Interfacial modification strategy for the fabrication of high performance fiber-based strain sensors

Abstract

Lightweight, stretchable, and wearable fiber strain sensors have recently been widely studied for the development of health monitoring systems, human-machine interfaces, and wearable devices. The interface interaction between the stretchable substrate and conducting materials plays a vital role in the performance of the fiber-based strain sensors. In this work, a scalable strategy using elastic yarn as a flexible substrate coated with a one-dimensional (1D) multiwalled carbon nanotube (MWCNT) and two-dimensional (2D) MXene (Ti3C2Tx) mixed conductive layer was presented.
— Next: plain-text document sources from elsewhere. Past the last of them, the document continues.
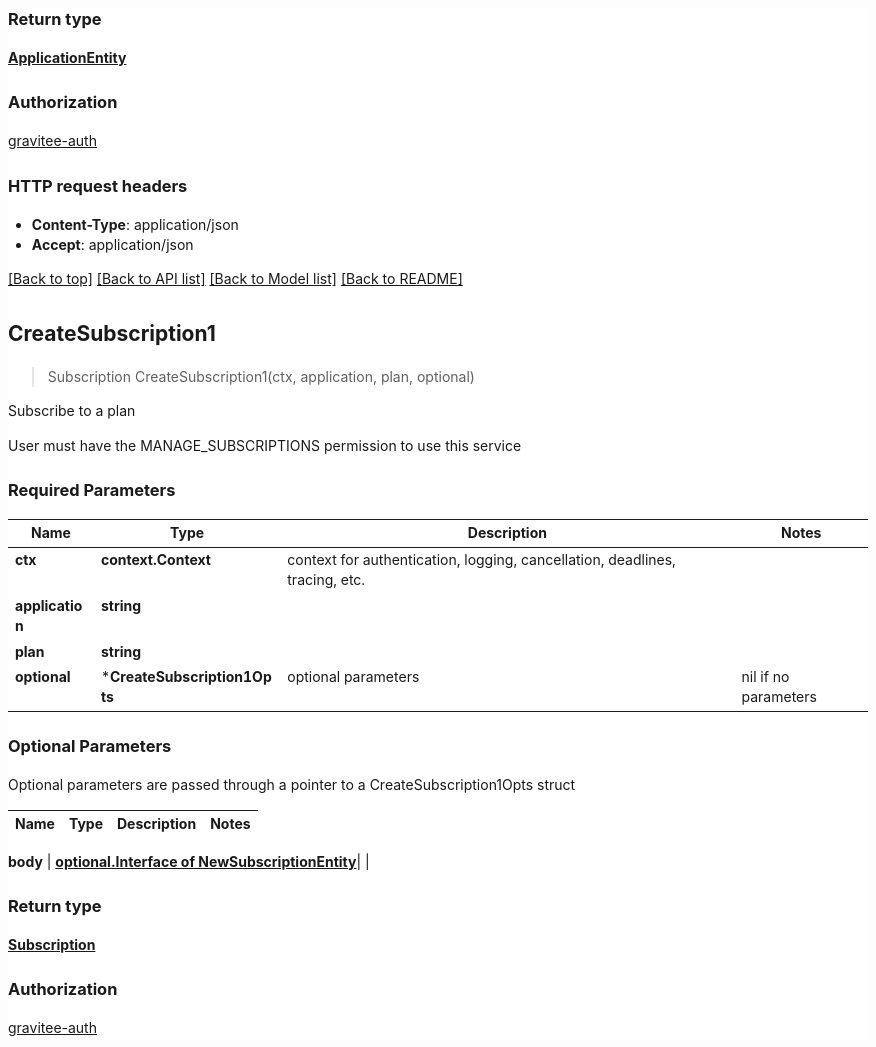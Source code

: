 ### Return type

[**ApplicationEntity**](ApplicationEntity.md)

### Authorization

[gravitee-auth](../README.md#gravitee-auth)

### HTTP request headers

- **Content-Type**: application/json
- **Accept**: application/json

[[Back to top]](#) [[Back to API list]](../README.md#documentation-for-api-endpoints)
[[Back to Model list]](../README.md#documentation-for-models)
[[Back to README]](../README.md)


## CreateSubscription1

> Subscription CreateSubscription1(ctx, application, plan, optional)

Subscribe to a plan

User must have the MANAGE_SUBSCRIPTIONS permission to use this service

### Required Parameters


Name | Type | Description  | Notes
------------- | ------------- | ------------- | -------------
**ctx** | **context.Context** | context for authentication, logging, cancellation, deadlines, tracing, etc.
**application** | **string**|  | 
**plan** | **string**|  | 
 **optional** | ***CreateSubscription1Opts** | optional parameters | nil if no parameters

### Optional Parameters

Optional parameters are passed through a pointer to a CreateSubscription1Opts struct


Name | Type | Description  | Notes
------------- | ------------- | ------------- | -------------


 **body** | [**optional.Interface of NewSubscriptionEntity**](NewSubscriptionEntity.md)|  | 

### Return type

[**Subscription**](Subscription.md)

### Authorization

[gravitee-auth](../README.md#gravitee-auth)
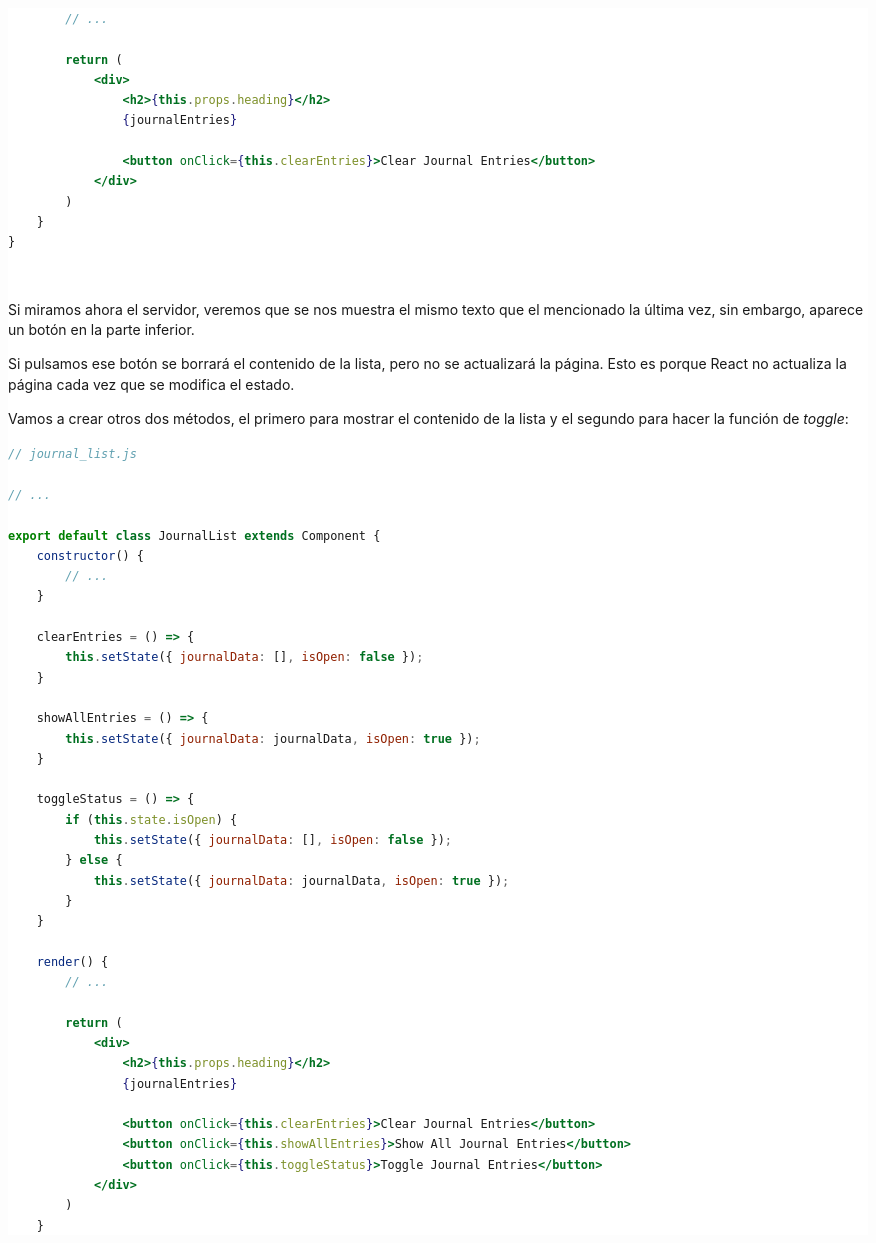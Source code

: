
 ```jsx
        // ...

        return (
            <div>
                <h2>{this.props.heading}</h2>
                {journalEntries}

                <button onClick={this.clearEntries}>Clear Journal Entries</button>
            </div>
        )
    }
}
```

<br/>

Si miramos ahora el servidor, veremos que se nos muestra el mismo texto que el mencionado la última vez, sin embargo, aparece un botón en la parte inferior.

Si pulsamos ese botón se borrará el contenido de la lista, pero no se actualizará la página. Esto es porque React no actualiza la página cada vez que se modifica el estado.

Vamos a crear otros dos métodos, el primero para mostrar el contenido de la lista y el segundo para hacer la función de *toggle*:

```jsx
// journal_list.js

// ...

export default class JournalList extends Component {
    constructor() {
        // ...
    }

    clearEntries = () => {
        this.setState({ journalData: [], isOpen: false });
    }

    showAllEntries = () => {
        this.setState({ journalData: journalData, isOpen: true });
    }

    toggleStatus = () => {
        if (this.state.isOpen) {
            this.setState({ journalData: [], isOpen: false });
        } else {
            this.setState({ journalData: journalData, isOpen: true });
        }
    }

    render() {
        // ...

        return (
            <div>
                <h2>{this.props.heading}</h2>
                {journalEntries}

                <button onClick={this.clearEntries}>Clear Journal Entries</button>
                <button onClick={this.showAllEntries}>Show All Journal Entries</button>
                <button onClick={this.toggleStatus}>Toggle Journal Entries</button>
            </div>
        )
    }
```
The introduction of ultra-thin polyurethane (PU) bridge layer into the sensing system greatly improved the interfacial adhesion between the yarn and conductive layer. Therefore, the sensors obtained significantly enhanced performance, which exhibited the superstretchability up to 300% without evidently irreversible damaging the intrinsic conductive pathways (the maximum elongation reached 1218%), high sensitivity (maximum gauge factor is approximately 441.68 at 210%–300%), fast response time (about 70 ms), and excellent stability (low fatigue properties over 1500 stretch-release cycles). Furthermore, the fabricated fiber strain sensors were used to access the relevant physiological signals, including finger and joint movements, face gestures, and sitting posture detection. Such high mechanical performance fiber-based electronics can serve as the basis for future multifunctional smart wearable sensors for abundant existing and emerging applications.